TASK BRIEF:
Whenever "Computing" appears in a line of the entries below, that line counts; give the total only.
*** Opening PROVIDED MATERIAL ***
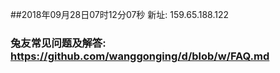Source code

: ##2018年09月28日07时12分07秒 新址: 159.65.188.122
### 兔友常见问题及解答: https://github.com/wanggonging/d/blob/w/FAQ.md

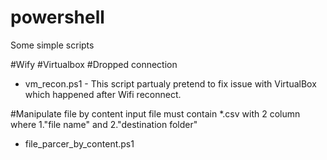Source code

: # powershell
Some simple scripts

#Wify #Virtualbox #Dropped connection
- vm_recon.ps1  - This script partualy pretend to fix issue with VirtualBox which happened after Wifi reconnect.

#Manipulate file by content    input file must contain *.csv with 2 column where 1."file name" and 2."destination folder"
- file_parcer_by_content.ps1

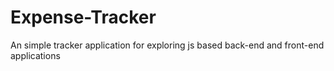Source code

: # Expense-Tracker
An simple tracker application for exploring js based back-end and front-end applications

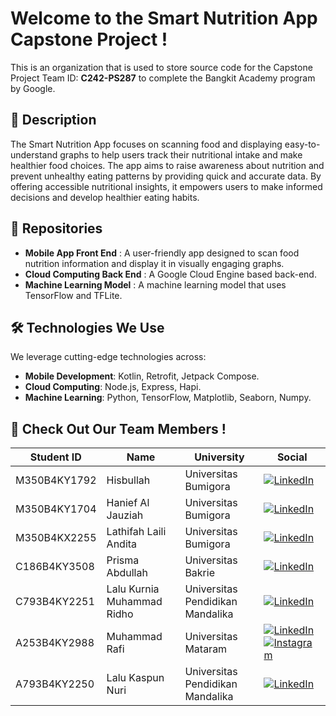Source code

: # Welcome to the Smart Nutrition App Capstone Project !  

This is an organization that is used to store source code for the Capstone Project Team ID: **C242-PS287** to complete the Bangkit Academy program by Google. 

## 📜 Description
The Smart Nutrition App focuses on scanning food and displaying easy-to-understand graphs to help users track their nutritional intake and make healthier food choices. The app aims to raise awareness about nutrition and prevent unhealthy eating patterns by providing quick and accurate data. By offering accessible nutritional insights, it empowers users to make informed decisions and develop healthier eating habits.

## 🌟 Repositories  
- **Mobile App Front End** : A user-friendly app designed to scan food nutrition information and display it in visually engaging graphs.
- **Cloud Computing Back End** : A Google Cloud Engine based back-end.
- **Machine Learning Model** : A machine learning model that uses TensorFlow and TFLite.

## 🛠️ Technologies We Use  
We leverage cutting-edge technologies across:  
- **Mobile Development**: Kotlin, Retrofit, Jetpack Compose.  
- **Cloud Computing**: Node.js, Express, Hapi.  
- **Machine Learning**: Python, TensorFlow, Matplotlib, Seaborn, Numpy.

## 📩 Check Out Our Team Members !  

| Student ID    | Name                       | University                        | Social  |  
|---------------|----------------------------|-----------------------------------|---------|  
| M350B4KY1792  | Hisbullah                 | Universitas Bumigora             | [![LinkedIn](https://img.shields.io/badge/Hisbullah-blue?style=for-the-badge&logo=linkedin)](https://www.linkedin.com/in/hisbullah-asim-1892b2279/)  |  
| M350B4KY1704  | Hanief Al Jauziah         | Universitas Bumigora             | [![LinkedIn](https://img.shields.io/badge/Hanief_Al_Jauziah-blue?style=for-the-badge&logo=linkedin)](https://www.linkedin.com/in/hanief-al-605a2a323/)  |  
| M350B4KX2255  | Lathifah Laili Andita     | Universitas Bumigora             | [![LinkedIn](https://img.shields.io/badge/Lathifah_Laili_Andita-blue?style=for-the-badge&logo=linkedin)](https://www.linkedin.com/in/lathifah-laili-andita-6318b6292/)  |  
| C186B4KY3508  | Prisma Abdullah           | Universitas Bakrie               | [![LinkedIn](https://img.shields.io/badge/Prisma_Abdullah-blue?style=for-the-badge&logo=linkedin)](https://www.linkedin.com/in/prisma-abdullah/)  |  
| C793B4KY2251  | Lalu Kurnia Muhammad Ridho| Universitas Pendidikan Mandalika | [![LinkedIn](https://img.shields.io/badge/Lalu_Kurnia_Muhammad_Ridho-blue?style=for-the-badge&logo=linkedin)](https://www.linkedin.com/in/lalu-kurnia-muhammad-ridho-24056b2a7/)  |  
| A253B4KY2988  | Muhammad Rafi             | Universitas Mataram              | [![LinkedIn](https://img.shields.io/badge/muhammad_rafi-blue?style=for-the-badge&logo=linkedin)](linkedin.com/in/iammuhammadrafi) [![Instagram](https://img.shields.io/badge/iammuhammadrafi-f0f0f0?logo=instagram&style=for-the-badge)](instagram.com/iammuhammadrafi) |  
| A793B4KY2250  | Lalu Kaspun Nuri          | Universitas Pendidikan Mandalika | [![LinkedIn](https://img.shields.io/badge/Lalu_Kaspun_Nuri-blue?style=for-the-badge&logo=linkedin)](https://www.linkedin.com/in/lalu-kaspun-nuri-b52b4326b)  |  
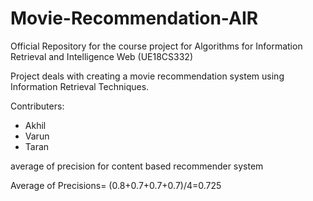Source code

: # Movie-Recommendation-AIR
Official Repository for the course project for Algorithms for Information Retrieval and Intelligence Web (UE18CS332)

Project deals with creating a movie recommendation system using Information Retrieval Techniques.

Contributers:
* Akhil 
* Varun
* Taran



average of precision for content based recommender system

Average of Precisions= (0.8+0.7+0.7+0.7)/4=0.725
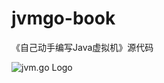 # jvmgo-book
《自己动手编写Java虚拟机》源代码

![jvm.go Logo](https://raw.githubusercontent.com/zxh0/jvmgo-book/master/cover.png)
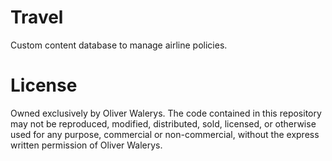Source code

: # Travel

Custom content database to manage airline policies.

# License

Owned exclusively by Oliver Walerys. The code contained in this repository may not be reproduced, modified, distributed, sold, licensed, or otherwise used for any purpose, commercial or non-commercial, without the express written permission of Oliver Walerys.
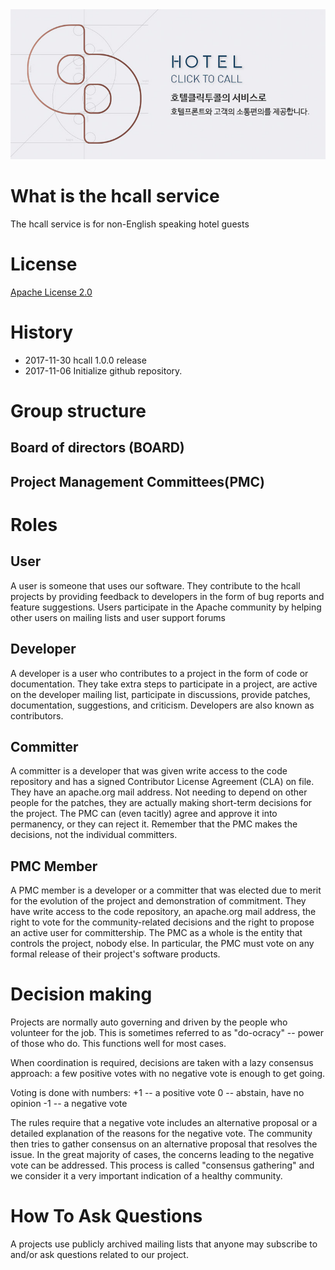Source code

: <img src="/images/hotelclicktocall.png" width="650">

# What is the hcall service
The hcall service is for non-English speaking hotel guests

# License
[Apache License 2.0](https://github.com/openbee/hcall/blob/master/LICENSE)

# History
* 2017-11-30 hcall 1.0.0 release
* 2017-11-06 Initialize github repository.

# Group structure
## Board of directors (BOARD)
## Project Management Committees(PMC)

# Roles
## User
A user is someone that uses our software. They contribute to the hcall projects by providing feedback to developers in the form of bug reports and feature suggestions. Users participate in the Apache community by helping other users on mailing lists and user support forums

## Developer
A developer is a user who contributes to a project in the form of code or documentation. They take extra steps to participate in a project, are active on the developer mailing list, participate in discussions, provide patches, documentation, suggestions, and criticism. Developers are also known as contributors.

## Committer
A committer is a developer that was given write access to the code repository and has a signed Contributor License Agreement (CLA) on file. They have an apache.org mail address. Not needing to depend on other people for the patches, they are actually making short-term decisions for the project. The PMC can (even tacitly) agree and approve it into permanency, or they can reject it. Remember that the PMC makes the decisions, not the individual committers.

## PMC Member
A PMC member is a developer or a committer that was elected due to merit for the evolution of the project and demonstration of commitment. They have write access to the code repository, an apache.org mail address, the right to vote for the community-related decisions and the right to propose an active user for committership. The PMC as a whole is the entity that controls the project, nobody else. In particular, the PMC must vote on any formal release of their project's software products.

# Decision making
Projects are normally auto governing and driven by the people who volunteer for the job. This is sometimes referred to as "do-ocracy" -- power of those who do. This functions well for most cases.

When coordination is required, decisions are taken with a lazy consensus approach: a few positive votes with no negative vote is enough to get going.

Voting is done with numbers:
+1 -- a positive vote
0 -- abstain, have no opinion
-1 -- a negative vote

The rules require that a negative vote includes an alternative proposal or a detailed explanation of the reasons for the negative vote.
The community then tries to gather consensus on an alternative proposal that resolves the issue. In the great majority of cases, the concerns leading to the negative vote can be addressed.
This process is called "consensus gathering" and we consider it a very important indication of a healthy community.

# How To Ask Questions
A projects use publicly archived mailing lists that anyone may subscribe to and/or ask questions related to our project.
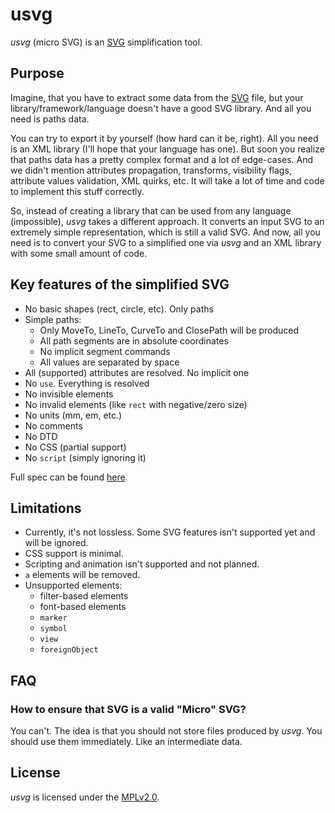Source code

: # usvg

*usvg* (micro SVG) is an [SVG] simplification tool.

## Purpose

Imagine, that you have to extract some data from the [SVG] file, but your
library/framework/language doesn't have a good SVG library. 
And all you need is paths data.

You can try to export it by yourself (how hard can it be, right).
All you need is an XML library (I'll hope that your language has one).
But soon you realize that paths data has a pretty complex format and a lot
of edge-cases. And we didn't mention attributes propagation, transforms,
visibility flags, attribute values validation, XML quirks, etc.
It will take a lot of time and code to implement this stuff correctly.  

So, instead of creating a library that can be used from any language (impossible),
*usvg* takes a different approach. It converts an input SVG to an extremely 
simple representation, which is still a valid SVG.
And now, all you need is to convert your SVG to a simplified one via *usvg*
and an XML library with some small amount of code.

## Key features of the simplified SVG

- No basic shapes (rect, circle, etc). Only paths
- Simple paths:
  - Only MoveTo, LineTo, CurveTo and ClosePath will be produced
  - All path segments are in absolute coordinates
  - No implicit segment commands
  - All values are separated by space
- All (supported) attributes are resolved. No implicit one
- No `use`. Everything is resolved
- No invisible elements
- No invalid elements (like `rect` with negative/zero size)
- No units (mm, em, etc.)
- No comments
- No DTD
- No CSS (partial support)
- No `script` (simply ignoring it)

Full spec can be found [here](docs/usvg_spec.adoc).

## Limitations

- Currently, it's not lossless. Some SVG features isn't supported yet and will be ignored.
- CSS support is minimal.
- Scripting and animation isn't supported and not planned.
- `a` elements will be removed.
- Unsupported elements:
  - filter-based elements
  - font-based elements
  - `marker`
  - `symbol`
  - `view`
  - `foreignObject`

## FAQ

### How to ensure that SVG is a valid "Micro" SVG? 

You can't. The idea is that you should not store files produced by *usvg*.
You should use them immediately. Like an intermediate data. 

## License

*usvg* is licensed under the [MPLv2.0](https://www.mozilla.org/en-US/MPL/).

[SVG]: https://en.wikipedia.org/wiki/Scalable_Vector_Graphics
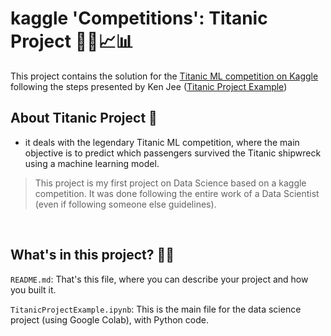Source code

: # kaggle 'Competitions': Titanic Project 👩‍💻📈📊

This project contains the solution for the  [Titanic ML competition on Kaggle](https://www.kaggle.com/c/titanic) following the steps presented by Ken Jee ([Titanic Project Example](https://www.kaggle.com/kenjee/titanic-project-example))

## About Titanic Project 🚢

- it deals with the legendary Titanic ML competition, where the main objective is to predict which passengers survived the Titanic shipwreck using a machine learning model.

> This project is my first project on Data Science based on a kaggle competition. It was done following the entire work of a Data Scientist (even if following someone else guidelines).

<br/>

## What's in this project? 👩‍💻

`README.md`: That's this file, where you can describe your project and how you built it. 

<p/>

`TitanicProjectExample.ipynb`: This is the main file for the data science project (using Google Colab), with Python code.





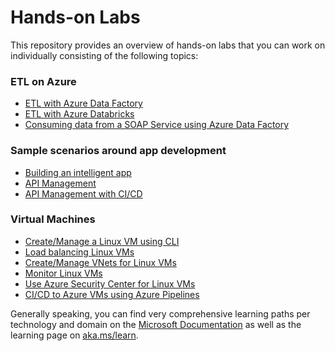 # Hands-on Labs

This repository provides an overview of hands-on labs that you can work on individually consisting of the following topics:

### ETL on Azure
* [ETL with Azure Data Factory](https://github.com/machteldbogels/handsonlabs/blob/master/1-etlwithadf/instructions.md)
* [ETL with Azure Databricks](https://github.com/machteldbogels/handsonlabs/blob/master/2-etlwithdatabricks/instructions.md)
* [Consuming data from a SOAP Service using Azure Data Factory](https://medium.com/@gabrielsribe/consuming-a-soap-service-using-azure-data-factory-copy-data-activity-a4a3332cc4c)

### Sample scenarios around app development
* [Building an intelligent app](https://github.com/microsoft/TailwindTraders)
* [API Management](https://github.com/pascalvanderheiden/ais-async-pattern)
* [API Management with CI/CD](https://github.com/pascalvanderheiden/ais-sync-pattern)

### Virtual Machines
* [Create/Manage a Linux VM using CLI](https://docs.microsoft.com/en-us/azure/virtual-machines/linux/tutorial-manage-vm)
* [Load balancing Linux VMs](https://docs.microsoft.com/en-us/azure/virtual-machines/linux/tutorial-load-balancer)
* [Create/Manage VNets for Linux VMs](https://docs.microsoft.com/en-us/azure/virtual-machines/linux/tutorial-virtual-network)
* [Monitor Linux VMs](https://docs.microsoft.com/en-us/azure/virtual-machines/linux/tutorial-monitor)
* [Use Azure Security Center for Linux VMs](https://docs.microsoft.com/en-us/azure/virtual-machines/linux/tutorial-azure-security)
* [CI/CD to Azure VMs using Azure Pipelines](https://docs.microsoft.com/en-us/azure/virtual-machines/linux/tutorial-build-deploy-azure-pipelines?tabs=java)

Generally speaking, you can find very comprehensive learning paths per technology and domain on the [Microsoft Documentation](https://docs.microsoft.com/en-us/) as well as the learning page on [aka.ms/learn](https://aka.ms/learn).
*** Closing PROVIDED MATERIAL ***
EXERCISE ANSWER:
2